Lael Neale at her family's farm in Virginia.

Lael Neale on “Altogether Stranger” and Seeing Both Sides

Adios to All That Concrete

May 02, 2025 Web Exclusive Photography by Wendy Lynch Redfern (for Under the Radar)

Releasing her third album on Sub Pop in five years, Lael Neale reflects that each of the records she has put out on the label has been a reaction to living in or living away from Los Angeles. “I write in response to the environment [I’m in]. Acquainted with Night was a response to living in LA. More of a pulling in and an internal juxtaposition to the craziness of the city. And Star Eaters Delight was more of an outward push, because I was so isolated during the pandemic being [back] on the farm [in Virginia]. And now Altogether Stranger is my reaction to being back in the city again but more in an aggravated way,” Neale explains.

Ironically, since the new album centers on Neale’s observations of coming back to LA in the Fall of 2023, she and I are talking via Zoom a few days after Neale has returned to her native Virginia. This time likely for good. Neale is currently living on the family farm where she grew up from the time she was 11. The same place she decamped to during the pandemic to write Star Eaters. “I’ve always had this dream of being a gardener and having some land, some chickens. And we already have that [here]. So it seemed natural and a letting go of a past version of myself. But it was hard to do because there are so many special things about Los Angeles and who I am [when I’m] in the city. Your finger is much more on the pulse of what’s happening in the world and in art and music. So this [move] was definitely letting go of that. And that’s okay. I think it’s time. I’m ready,” Neale says.
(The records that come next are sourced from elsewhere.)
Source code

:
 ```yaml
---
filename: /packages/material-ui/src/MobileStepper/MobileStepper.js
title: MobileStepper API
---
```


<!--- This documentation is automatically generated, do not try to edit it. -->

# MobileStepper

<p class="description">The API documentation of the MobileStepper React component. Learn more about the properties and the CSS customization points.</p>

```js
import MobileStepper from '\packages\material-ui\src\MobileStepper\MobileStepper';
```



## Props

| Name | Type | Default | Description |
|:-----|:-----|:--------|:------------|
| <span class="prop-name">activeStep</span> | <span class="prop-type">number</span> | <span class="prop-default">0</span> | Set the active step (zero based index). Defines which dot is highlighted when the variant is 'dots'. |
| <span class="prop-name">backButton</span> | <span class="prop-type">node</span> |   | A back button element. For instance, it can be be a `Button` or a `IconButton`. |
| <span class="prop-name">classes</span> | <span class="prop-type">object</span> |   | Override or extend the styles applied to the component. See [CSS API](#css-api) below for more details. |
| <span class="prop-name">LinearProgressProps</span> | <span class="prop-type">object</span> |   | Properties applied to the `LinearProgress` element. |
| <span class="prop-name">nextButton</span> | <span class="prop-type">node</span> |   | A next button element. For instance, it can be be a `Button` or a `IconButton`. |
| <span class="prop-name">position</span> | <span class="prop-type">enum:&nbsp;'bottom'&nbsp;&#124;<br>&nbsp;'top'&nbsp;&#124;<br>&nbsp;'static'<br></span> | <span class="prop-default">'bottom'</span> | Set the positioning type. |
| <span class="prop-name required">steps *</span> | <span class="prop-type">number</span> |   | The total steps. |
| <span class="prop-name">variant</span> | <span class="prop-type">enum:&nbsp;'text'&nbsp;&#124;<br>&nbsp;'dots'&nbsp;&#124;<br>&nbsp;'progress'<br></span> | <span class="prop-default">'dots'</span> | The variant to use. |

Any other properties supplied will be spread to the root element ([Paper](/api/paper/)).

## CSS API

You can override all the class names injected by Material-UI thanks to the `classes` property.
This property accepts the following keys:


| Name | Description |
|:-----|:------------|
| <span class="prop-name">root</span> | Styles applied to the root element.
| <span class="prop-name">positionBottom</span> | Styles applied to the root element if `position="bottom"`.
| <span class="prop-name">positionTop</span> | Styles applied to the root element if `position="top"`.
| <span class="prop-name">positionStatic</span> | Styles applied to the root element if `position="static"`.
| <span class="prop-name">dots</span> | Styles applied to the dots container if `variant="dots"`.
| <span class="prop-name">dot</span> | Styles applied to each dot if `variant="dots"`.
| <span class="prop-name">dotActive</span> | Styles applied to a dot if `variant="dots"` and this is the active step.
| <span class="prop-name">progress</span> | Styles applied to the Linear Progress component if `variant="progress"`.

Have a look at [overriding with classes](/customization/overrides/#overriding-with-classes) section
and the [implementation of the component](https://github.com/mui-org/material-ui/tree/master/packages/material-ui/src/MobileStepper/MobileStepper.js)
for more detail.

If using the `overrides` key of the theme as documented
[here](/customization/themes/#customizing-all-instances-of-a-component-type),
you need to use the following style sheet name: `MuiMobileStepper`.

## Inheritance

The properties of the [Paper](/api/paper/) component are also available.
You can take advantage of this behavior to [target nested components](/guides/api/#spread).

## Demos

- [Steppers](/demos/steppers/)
Neale shares that she has made six cross-country road trips since originally moving to LA in 2011. And naturally that brings to question what kept pulling her back to the West Coast. “There’s nothing like the people there,” she says. “It’s truly a magical place. I will always love Los Angeles. The idea that you can go out to the café and strike up a conversation with anyone and they are already on your wavelength. You don’t have to navigate all the surface level conversations that you sometimes have to have in Virginia.” Neale goes on to explain that back home when people hear that she’s a singer she’ll be asked if she’s been on American Idol. A funny anecdote, but also a telling one that points to the social alienation of being outside of the arts scene.

It’s enough to lead one to wonder whether Neale is back in her element or not. But as Altogether Stranger is her reaction to moving back to LA, the album picks up on her jarring transition back there. Songs like “Down on the Freeway” and “Tell Me How to Be Here” point distinctly to it. “‘Down on the Freeway’ is supposed to sound mechanical and machine-like, which is how society in certain cities feels to me. Very divorced from feeling sometimes,” Neale explains. Living in the hills of Echo Park amongst the “brave houses” that she describes in “Tell Me How to Be Here,” Neale often felt she was in an alien landscape. “I felt very strange in the house. It was empty in a minimalist way. [Partly] because I’m kind of cheap and wouldn’t get the things that would make a home cozy or nice. I couldn’t get comfortable and our next-door neighbor would randomly get up at 3 a.m. and start playing this crazy jazz piano. Or sometimes the cabinets would just pop open at night,” Neale says.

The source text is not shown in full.